→ **EXERCISE INSTRUCTIONS**
Please output the entries that follow exactly, without a single image.
◇ ◇ ◇ ◇ ◇ ◇ ◇
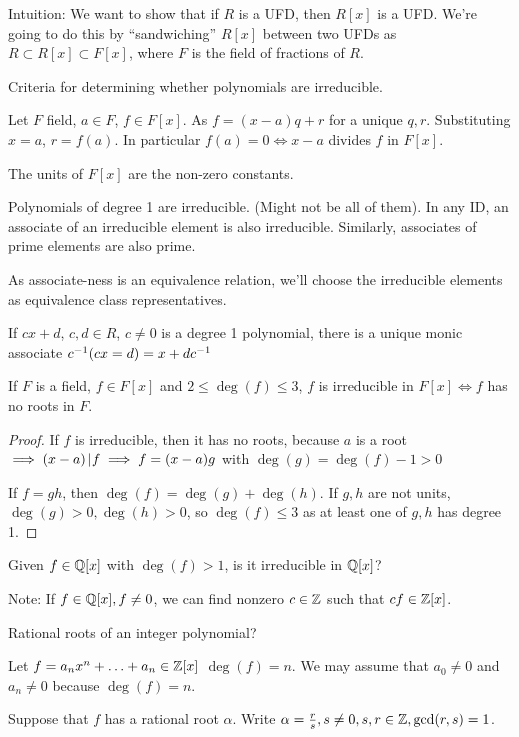 \documentclass[notes.tex]{subfiles}
\begin{document}

Intuition: We want to show that if $R$ is a UFD, then $R[x]$ is a UFD.
We're going to do this by ``sandwiching'' $R[x]$ between two UFDs as $R \subset R[x] \subset F[x]$, where $F$ is the field of fractions of $R$.

Criteria for determining whether polynomials are irreducible.

Let $F$ field, $a\in F$, $f\in F[x]$. 
As $f = (x-a)q + r$ for a unique $q, r$.
Substituting $x=a$, $r = f(a)$. In particular $f(a) = 0 \iff x-a$ divides $f$ in $F[x]$.

The units of $F[x]$ are the non-zero constants.

Polynomials of degree 1 are irreducible. (Might not be all of them).
In any ID, an associate of an irreducible element is also irreducible. Similarly, associates of prime elements are also prime.

As associate-ness is an equivalence relation, we'll choose the irreducible elements as equivalence class representatives.

If $cx + d$, $c, d\in R$, $c\ne 0$ is a degree 1 polynomial, there is a unique monic associate ${c}^{-1}(cx = d) = x + d{c}^{-1}$

\begin{proposition}
	If $F$ is a field, $f\in F[x]$ and $2\le \deg(f) \le 3$, $f$ is irreducible in $F[x] \iff f$ has no roots in $F$.
\end{proposition}
\begin{proof}
	If $f$ is irreducible, then it has no roots, because $a$ is a root $\implies (x-a)\mkern2mu|\mkern1mu f \implies f = (x-a )g$ with $\deg(g) = \deg(f)-1 > 0$

	If $f=gh$, then $\deg(f) = \deg(g) + \deg(h)$.
	If $g, h$ are not units, $\deg(g) > 0, \deg(h)>0$, so $\deg(f)\le 3$ as at least one of $g, h$ has degree 1.
\end{proof}

Given $f\in \mathbb{Q}[x]$ with $\deg(f) > 1$, is it irreducible in $\mathbb{Q}[x]$?

Note: If $f\in \mathbb{Q}[x], f\ne 0$, we can find nonzero $c\in \mathbb{Z}$ such that $cf \in \mathbb{Z}[x]$.

Rational roots of an integer polynomial?

Let $f = a_nx^n + \ldots + a_n \in\mathbb{Z}[x]$
$\deg(f)=n$. We may assume that $a_0\ne 0$ and $a_n \ne 0$ because $\deg(f) = n$.

Suppose that $f$ has a rational root $\alpha$. Write $\alpha=\frac{r}{s}, s\ne 0, s, r\in \mathbb{Z}, \gcd(r, s) = 1$.
\end{document}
◇ ◇ ◇ ◇ ◇ ◇ ◇
→ **REPLY TO THE EXERCISE**
 \documentclass[notes.tex]{subfiles}
\begin{document}

Intuition: We want to show that if $R$ is a UFD, then $R[x]$ is a UFD.
We're going to do this by ``sandwiching'' $R[x]$ between two UFDs as $R \subset R[x] \subset F[x]$, where $F$ is the field of fractions of $R$.

Criteria for determining whether polynomials are irreducible.

Let $F$ field, $a\in F$, $f\in F[x]$. 
As $f = (x-a)q + r$ for a unique $q, r$.
Substituting $x=a$, $r = f(a)$. In particular $f(a) = 0 \iff x-a$ divides $f$ in $F[x]$.

The units of $F[x]$ are the non-zero constants.

Polynomials of degree 1 are irreducible. (Might not be all of them).
In any ID, an associate of an irreducible element is also irreducible. Similarly, associates of prime elements are also prime.

As associate-ness is an equivalence relation, we'll choose the irreducible elements as equivalence class representatives.

If $cx + d$, $c, d\in R$, $c\ne 0$ is a degree 1 polynomial, there is a unique monic associate ${c}^{-1}(cx = d) = x + d{c}^{-1}$

\begin{proposition}
	If $F$ is a field, $f\in F[x]$ and $2\le \deg(f) \le 3$, $f$ is irreducible in $F[x] \iff f$ has no roots in $F$.
\end{proposition}
\begin{proof}
	If $f$ is irreducible, then it has no roots, because $a$ is a root $\implies (x-a)\mkern2mu|\mkern1mu f \implies f = (x-a )g$ with $\deg(g) = \deg(f)-1 > 0$

	If $f=gh$, then $\deg(f) = \deg(g) + \deg(h)$.
	If $g, h$ are not units, $\deg(g) > 0, \deg(h)>0$, so $\deg(f)\le 3$ as at least one of $g, h$ has degree 1.
\end{proof}

Given $f\in \mathbb{Q}[x]$ with $\deg(f) > 1$, is it irreducible in $\mathbb{Q}[x]$?

Note: If $f\in \mathbb{Q}[x], f\ne 0$, we can find nonzero $c\in \mathbb{Z}$ such that $cf \in \mathbb{Z}[x]$.

Rational roots of an integer polynomial?

Let $f = a_nx^n + \ldots + a_n \in\mathbb{Z}[x]$
$\deg(f)=n$. We may assume that $a_0\ne 0$ and $a_n \ne 0$ because $\deg(f) = n$.

Suppose that $f$ has a rational root $\alpha$. Write $\alpha=\frac{r}{s}, s\ne 0, s, r\in \mathbb{Z}, \gcd(r, s) = 1$.
\end{document}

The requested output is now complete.